Aster jumped, his green eyes widening as his mother’s voice cut through the silence. He tried to slide the photo back into the lining, but Eleanor Sinclair was already stepping into the attic light. The moment her eyes fell on the vintage print in his hand, the breath left her body in a sharp, ragged gasp. Her hand flew to her throat, and all the color drained from her face.
“Where did you get that?” Eleanor whispered, her voice trembling. “Give that to me, Aster.”
“Mom, wait,” Aster said, holding the photo just out of her reach, his gaze snapping back down to the silver-haired Alpha. A strange, magnetic pull was already coiling deep within his belly, a warmth that defied reason. “Who is he? He’s... he’s beautiful. I’ve never seen anyone look like this.”
Eleanor sank onto an old wooden trunk, looking as though she had just seen a ghost. “Put it away, Aster. You shouldn’t be looking at him.”
“But who is he?” Aster pressed, stepping closer, his green eyes burning with sudden intensity. “He was with you, wasn’t he? In the photo, you’re holding his hand like... like he’s your whole world.”
“He was,” Eleanor admitted, her voice cracking as she stared at the floor. “For a time, he was. That is Lucian. Lucian Blackwood.”
“Lucian Blackwood,” Aster repeated. The name tasted heavy on his tongue, dark and intoxicating. “If he was your world, why are you married to Dad? Dad is... well, he’s plain. He’s just a normal, quiet Alpha. But this man...” Aster traced the edge of the photo, his finger lingering over Lucian’s sharp jawline. “This man looks like a king.”
Eleanor snapped her head up, her eyes wide with a sudden, fierce panic. “Do not say that, Aster! Your father is a good, safe man. He gave me a peaceful life. I left Lucian because I had to. I ran from him.”
“Why would anyone run from this?” Aster murmured, completely captivated by the raw power radiating from the youthful image.
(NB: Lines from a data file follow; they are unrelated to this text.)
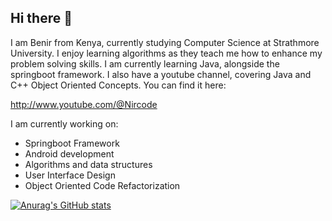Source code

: ## Hi there 👋

I am Benir from Kenya, currently studying Computer Science at Strathmore University. I enjoy learning algorithms as they teach me how to enhance my problem solving skills. I am currently learning Java, alongside the springboot framework. I also have a youtube channel, covering Java and C++ Object Oriented Concepts. You can find it here:

http://www.youtube.com/@Nircode

I am currently working on:
- Springboot Framework
- Android development
- Algorithms and data structures
- User Interface Design
- Object Oriented Code Refactorization


[![Anurag's GitHub stats](https://github-readme-stats.vercel.app/api?username=benir-o)](https://github.com/anuraghazra/github-readme-stats)
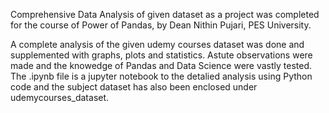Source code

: Comprehensive Data Analysis of given dataset as a project was completed for the course of Power of Pandas, by Dean Nithin Pujari, PES University.

A complete analysis of the given udemy courses dataset was done and supplemented with graphs, plots and statistics.
Astute observations were made and the knowedge of Pandas and Data Science were vastly tested.
The .ipynb file is a jupyter notebook to the detalied analysis using Python code and the subject dataset has also been enclosed under udemycourses_dataset.
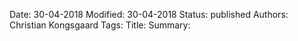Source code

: Date: 30-04-2018
Modified: 30-04-2018
Status: published
Authors: Christian Kongsgaard
Tags:
Title:
Summary:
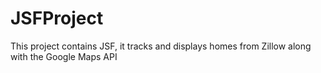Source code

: JSFProject
==========

This project contains JSF, it tracks and displays homes from Zillow along with the Google Maps API
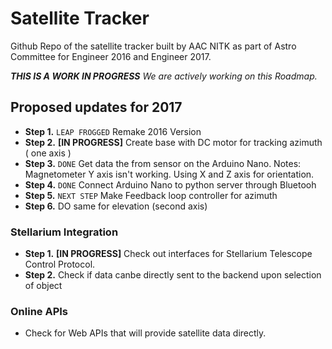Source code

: Satellite Tracker
======

Github Repo of the satellite tracker built by AAC NITK as part of Astro Committee for Engineer 2016 and Engineer 2017.

_**THIS IS A WORK IN PROGRESS** We are actively working on this Roadmap._

## Proposed updates for 2017

* **Step 1.** `LEAP FROGGED` Remake 2016 Version  
* **Step 2.** **[IN PROGRESS]** Create base with DC motor for tracking azimuth ( one axis ) 
* **Step 3.** `DONE` Get data the from sensor on the Arduino Nano.
Notes: Magnetometer Y axis isn't working. Using X and Z axis for orientation.
* **Step 4.** `DONE` Connect Arduino Nano to python server through Bluetooh
* **Step 5.** `NEXT STEP` Make Feedback loop controller for azimuth
* **Step 6.** DO same for elevation (second axis)

### Stellarium Integration
* **Step 1.** **[IN PROGRESS]** Check out interfaces for Stellarium Telescope
  Control Protocol.
* **Step 2.** Check if data canbe directly sent to the backend upon selection of
  object

### Online APIs
* Check for Web APIs that will provide satellite data directly.
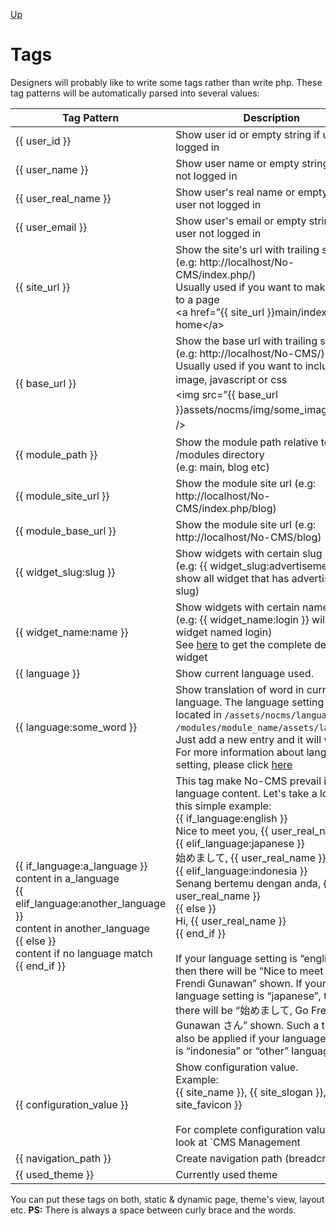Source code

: [Up](../tutorial.md)

Tags
====
Designers will probably like to write some tags rather than write php.
These tag patterns will be automatically parsed into several values:


| Tag Pattern                                                                                                                                                                                                  | Description                                                                                                                                                                                                                                                                                                                                                                                                                                                                                                                                                                                                                                                                                                                                      |
|--------------------------------------------------------------------------------------------------------------------------------------------------------------------------------------------------------------|------------------------------------------------------------------------------------------------------------------------------------------------------------------------------------------------------------------------------------------------------------------------------------------------------------------------------------------------------------------------------------------------------------------------------------------------------------------------------------------------------------------------------------------------------------------------------------------------------------------------------------------------------------------------------------------------------------------------------------------------- |
| {{ user_id }}                                                                                                                                                                                                | Show user id or empty string if user not logged in                                                                                                                                                                                                                                                                                                                                                                                                                                                                                                                                                                                                                                                                                               |
| {{ user_name }}                                                                                                                                                                                              | Show user name or empty string if user not logged in                                                                                                                                                                                                                                                                                                                                                                                                                                                                                                                                                                                                                                                                                             |
| {{ user_real_name }}                                                                                                                                                                                         | Show user's real name or empty string if user not logged in                                                                                                                                                                                                                                                                                                                                                                                                                                                                                                                                                                                                                                                                                      |
| {{ user_email }}                                                                                                                                                                                             | Show user's email or empty string if user not logged in                                                                                                                                                                                                                                                                                                                                                                                                                                                                                                                                                                                                                                                                                          |
| {{ site_url }}                                                                                                                                                                                               | Show the site's url with trailing slash (e.g: http://localhost/No-CMS/index.php/)<br />Usually used if you want to make a link to a page<br />  &lt;a href=”{{ site_url }}main/index”&gt;Go to home&lt;/a&gt;                                                                                                                                                                                                                                                                                                                                                                                                                                                                                                                                    |
| {{ base_url }}                                                                                                                                                                                               | Show the base url with trailing slash (e.g: http://localhost/No-CMS/)<br />Usually used if you want to include an image, javascript or <span style="line-height: 1.5em;">css</span><br /> &lt;img <span style="line-height: 1.5em;">src=”{{ base_url }}assets/nocms/img/some_image.jpg” /&gt;</span>                                                                                                                                                                                                                                                                                                                                                                                                                                             |
| {{ module_path }}                                                                                                                                                                                            | Show the module path relative to the /modules directory<br />(e.g: main, blog etc)                                                                                                                                                                                                                                                                                                                                                                                                                                                                                                                                                                                                                                                               |
| {{ module_site_url }}                                                                                                                                                                                        | Show the module site url (e.g: http://localhost/No-CMS/index.php/blog)                                                                                                                                                                                                                                                                                                                                                                                                                                                                                                                                                                                                                                                                           |
| {{ module_base_url }}                                                                                                                                                                                        | Show the module site url (e.g: http://localhost/No-CMS/blog)                                                                                                                                                                                                                                                                                                                                                                                                                                                                                                                                                                                                                                                                                     |
| {{ widget_slug:slug }}                                                                                                                                                                                       | Show widgets with certain slug<br />(e.g: {{ widget_slug:advertisement }} will show all widget that has advertisement slug)                                                                                                                                                                                                                                                                                                                                                                                                                                                                                                                                                                                                                      |
| {{ widget_name:name }}                                                                                                                                                                                       | Show widgets with certain name<br />(e.g: {{ widget_name:login }} will show a widget named login)<br />See [here](user_widget.md) to get the complete default widget                                                                                                                                                                                                                                                                                                                                                                                                                                                                                                                                                                             |
| {{ language }}                                                                                                                                                                                               | Show current language used.                                                                                                                                                                                                                                                                                                                                                                                                                                                                                                                                                                                                                                                                                                                      |
| {{ language:some_word }}                                                                                                                                                                                     | Show translation of word in current language. The language setting file is located in `/assets/nocms/languages` and `/modules/module_name/assets/languages`.<br />Just add a new entry and it will works.<br /> For more information about language setting, please click [here](programmer_translation.md)                                                                                                                                                                                                                                                                                                                                                                                                                                      |
| {{ if_language:a_language }}<br />  content in a_language<br />{{ elif_language:another_language }}<br />  content in another_language<br />{{ else }}<br />  content if no language match<br />{{ end_if }} | This tag make No-CMS prevail in multi-language content. Let's take a look at this simple example:<br />{{ if_language:english }}<br />  Nice to meet you, {{ user_real_name }}<br />{{ elif_language:japanese }}<br />  始めまして, {{ user_real_name }} さん<br />{{ elif_language:indonesia }}<br />  Senang bertemu dengan anda, {{ user_real_name }}<br />{{ else }}<br />  Hi, {{ user_real_name }}<br />{{ end_if }}<br /><br />If your language setting is “english”, then there will be “Nice to meet you, Go Frendi Gunawan” shown. If your language setting is “japanese”, then there will be “始めまして, Go Frendi Gunawan さん” shown. Such a thing will also be applied if your language setting is “indonesia” or “other” language.  |
| {{ configuration_value }}                                                                                                                                                                                    | Show configuration value.<br />Example:<br />{{ site_name }}, {{ site_slogan }}, {{ site_favicon }}<br /><br />For complete configuration value, take a look at `CMS Management | Configuration Management`                                                                                                                                                                                                                                                                                                                                                                                                                                                                                                                                      |
| {{ navigation_path }}                                                                                                                                                                                        | Create navigation path (breadcrumb)                                                                                                                                                                                                                                                                                                                                                                                                                                                                                                                                                                                                                                                                                                              |
| {{ used_theme }}                                                                                                                                                                                             | Currently used theme                                                                                                                                                                                                                                                                                                                                                                                                                                                                                                                                                                                                                                                                                                                             |

You can put these tags on both, static & dynamic page, theme's view, layout etc.
__PS:__ There is always a space between curly brace and the words.                                                                           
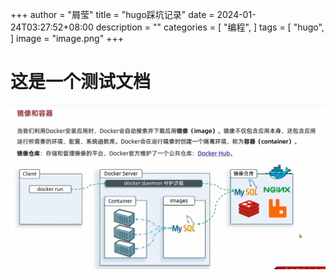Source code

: +++
author = "屑莹"
title = "hugo踩坑记录"
date = 2024-01-24T03:27:52+08:00
description = ""
categories = [
    "编程",
]
tags = [
    "hugo",
]
image = "image.png"
+++
# 这是一个测试文档
![Alt text](image.png)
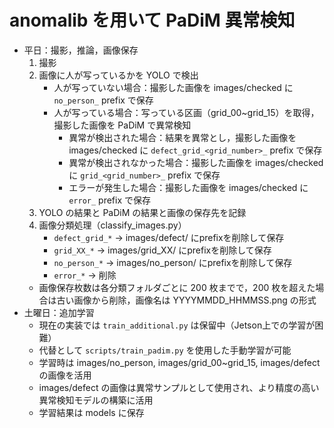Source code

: # anomalib を用いて PaDiM 異常検知

- 平日：撮影，推論，画像保存
  1. 撮影
  2. 画像に人が写っているかを YOLO で検出
     - 人が写っていない場合：撮影した画像を images/checked に `no_person_` prefix で保存
     - 人が写っている場合：写っている区画（grid_00~grid_15）を取得，撮影した画像を PaDiM で異常検知
       - 異常が検出された場合：結果を異常とし，撮影した画像を images/checked に `defect_grid_<grid_number>_` prefix で保存
       - 異常が検出されなかった場合：撮影した画像を images/checked に `grid_<grid_number>_` prefix で保存
       - エラーが発生した場合：撮影した画像を images/checked に `error_` prefix で保存
  3. YOLO の結果と PaDiM の結果と画像の保存先を記録
  4. 画像分類処理（classify_images.py）
     - `defect_grid_*` → images/defect/ にprefixを削除して保存
     - `grid_XX_*` → images/grid_XX/ にprefixを削除して保存  
     - `no_person_*` → images/no_person/ にprefixを削除して保存
     - `error_*` → 削除
  - 画像保存枚数は各分類フォルダごとに 200 枚までで，200 枚を超えた場合は古い画像から削除，画像名は YYYYMMDD_HHMMSS.png の形式
- 土曜日：追加学習
  - 現在の実装では `train_additional.py` は保留中（Jetson上での学習が困難）
  - 代替として `scripts/train_padim.py` を使用した手動学習が可能
  - 学習時は images/no_person, images/grid_00~grid_15, images/defect の画像を活用
  - images/defect の画像は異常サンプルとして使用され、より精度の高い異常検知モデルの構築に活用
  - 学習結果は models に保存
“Because you don’t understand what he is,” Eleanor said, grabbing Aster’s wrist. Her grip was tight, desperate. “Lucian was twenty in that photo, yes. But even then, he was the literal definition of danger. He doesn’t love, Aster. He takes. He dominates. He wanted to control the way I breathed, the clothes I wore, the thoughts in my head. His Alpha pheromones were so suffocatingly possessive that I felt like I was drowning. If I had stayed, he would have broken me into a perfect, mindless submissive. I chose safety. I chose to survive.”
Aster looked down at his mother’s trembling hands, then back at the silver-haired man. Instead of feeling the horror his mother expected, a thrill shot straight down Aster’s spine. His Omega nature, usually so quiet and compliant, flared to life, practically purring at the thought of such absolute, crushing dominance.
“And where is he now?” Aster asked, his voice dropping to a soft, breathless whisper. “How old would he be?”
“He would be forty-two now,” Eleanor said, a visible shudder writhing through her frame. “And God help anyone who crosses his path today. If he was dangerous at twenty, he is a monster now. He took over the Blackwood empire, Aster. He has money, blood, and the kind of power that makes governments look away. He is older, colder, and entirely unyielding. Promise me, Aster. Promise me you will never look his name up. Men like Lucian Blackwood destroy fragile things like you.”
“I promise, Mom,” Aster lied smoothly, his voice sweet and reassuring as he handed the photograph over to her.
Eleanor took it with a sigh of relief, tucking it away to destroy it later, completely missing the dark, obsessive gleam in her son’s vivid green eyes. Aster stood up and walked out of the attic, but his mind remained trapped in the dark. Forty-two. A mature, fully realized Alpha with silver hair, grey eyes, and a soul made of pure, unadulterated danger. As Aster walked down the stairs, his heart beat a frantic, eager rhythm against his ribs. His mother had run from the beast, but Aster could feel it in his very bones—if he ever crossed paths with Lucian Blackwood, he wouldn’t run. He would walk right into the cage.